Os investigadores testaram se a desactivação da reparação do ADN desta forma poderia melhorar a eficácia dos tratamentos existentes. Em vários estudos baseados em células, o UNI418 tornou as células cancerígenas mais sensíveis aos inibidores de PARP.

Este efeito é particularmente pronunciado para células cancerígenas que se tornaram resistentes ao tratamento com inibidores de PARP. Nestes casos, o UNI418 restaurou a resposta das células ao medicamento.

O coautor correspondente, Dr. Kyungjae Myung, acrescentou: “Ao enfraquecer o sistema de reparo do DNA, podemos resensibilizar tumores que se tornaram resistentes às terapias existentes. Isso sugere uma nova estratégia para expandir a eficácia dos inibidores de PARP”.

A equipe também avaliou o método em modelos animais. Em experimentos de xenoenxerto tumoral, o UNI418 retardou o crescimento do tumor, especialmente quando usado com o inibidor de PARP olaparibe. Notavelmente, estes benefícios foram observados mesmo em modelos concebidos para simular cancros refratários.

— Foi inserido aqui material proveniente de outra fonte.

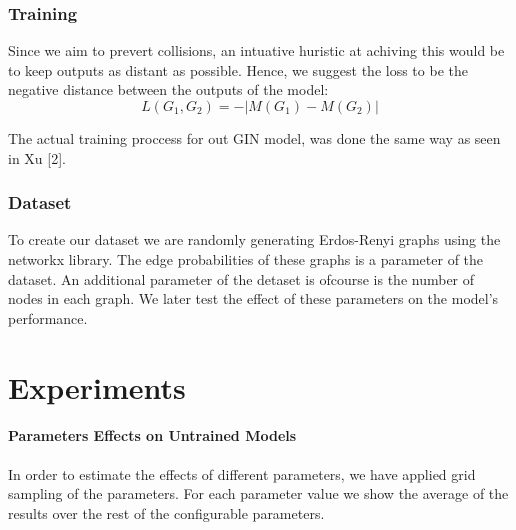 \documentclass{article}
\begin{document}
\section*{Training}
Since we aim to prevert collisions, an intuative huristic at achiving this would be to keep
outputs as distant as possible.
Hence, we suggest the loss to be the negative distance between the outputs of the model:
\[
    L(G_1,G_2)=-|M(G_1)-M(G_2)|    
\]

The actual training proccess for out GIN model, was done the same way as seen in  Xu [2].

\section*{Dataset}
To create our dataset we are randomly generating Erdos-Renyi graphs using the networkx library. The edge probabilities of
these graphs is a parameter of the dataset. An additional parameter of the detaset is ofcourse is the number
of nodes in each graph. We later test the effect of these parameters on the model's performance.\\

\part*{Experiments}
\subsection*{Parameters Effects on Untrained Models}
In order to estimate the effects of different parameters, we have applied grid sampling of the parameters.
For each parameter value we show the average of the results over the rest of the configurable parameters.
\end{document}

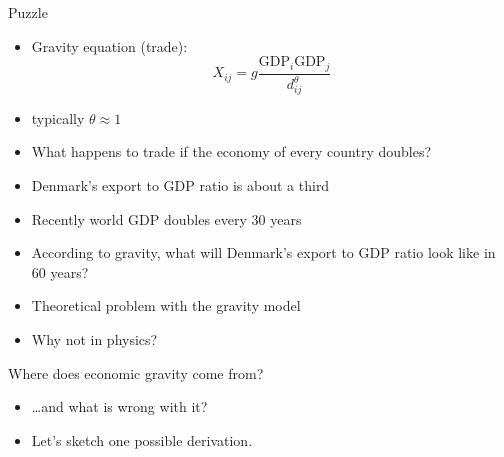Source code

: \documentclass[ignorenonframetext,]{beamer}
\begin{document}
\begin{frame}{Puzzle}
    
    \begin{itemize}
        \item Gravity equation (trade):
        \begin{equation*}
            X_{ij} = g \frac{\mbox{GDP}_i \mbox{GDP}_j}{d_{ij}^\theta}
        \end{equation*}
        \item typically $\theta \approx 1$
    \end{itemize}

    \begin{itemize}
        \item What happens to trade if the economy of every country doubles?
    \end{itemize}

\end{frame}

\begin{frame}

    \begin{itemize}
        \item Denmark's export to GDP ratio is about a third
        \item Recently world GDP doubles every 30 years
        \item According to gravity, what will Denmark's export to GDP ratio look like in 60 years? 
    \end{itemize}
    \begin{itemize}
        \item Theoretical problem with the gravity model
        \item Why not in physics? 
    \end{itemize}

\end{frame}

\begin{frame}{Where does economic gravity come from?}

    \begin{itemize}
        \item \dots and what is wrong with it? 
        \item Let's sketch one possible derivation.
    \end{itemize}

\end{frame}
\end{document}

Estas descobertas sugerem que as células cancerígenas ainda dependem fortemente das vias de reparação do ADN, mesmo depois de se terem tornado resistentes ao tratamento. A desestabilização das proteínas de reparação parece expor a vulnerabilidade da qual os tumores continuam a depender.

Nova ligação entre metabolismo e estabilidade do genoma

Além de potenciais aplicações terapêuticas, o estudo descobriu conexões inesperadas entre o metabolismo celular e o reparo do DNA.

Ao mostrar que a sinalização IP6 afeta a via de degradação da proteína Cul4A, este estudo revela um mecanismo até então desconhecido envolvido na manutenção da estabilidade do genoma. As descobertas indicam que os processos metabólicos podem afetar diretamente a eficiência com que as células reparam o DNA.

O coautor e diretor correspondente Kyungjae Myung disse: “Este estudo mostra que o controle da estabilidade das proteínas de reparo do DNA pode afetar diretamente a sobrevivência das células cancerígenas e também destaca novas direções terapêuticas para superar a resistência aos medicamentos”.

Embora o próprio UNI418 exija desenvolvimento e testes adicionais, os seus mecanismos subjacentes fornecem uma nova estrutura promissora para futuras terapias combinadas. Este trabalho sugere que os cancros resistentes aos medicamentos podem tornar-se vulneráveis ​​novamente, não alterando os seus genes, mas danificando os sistemas de reparação que os ajudam a sobreviver.

O estudo foi publicado em comunicações da natureza.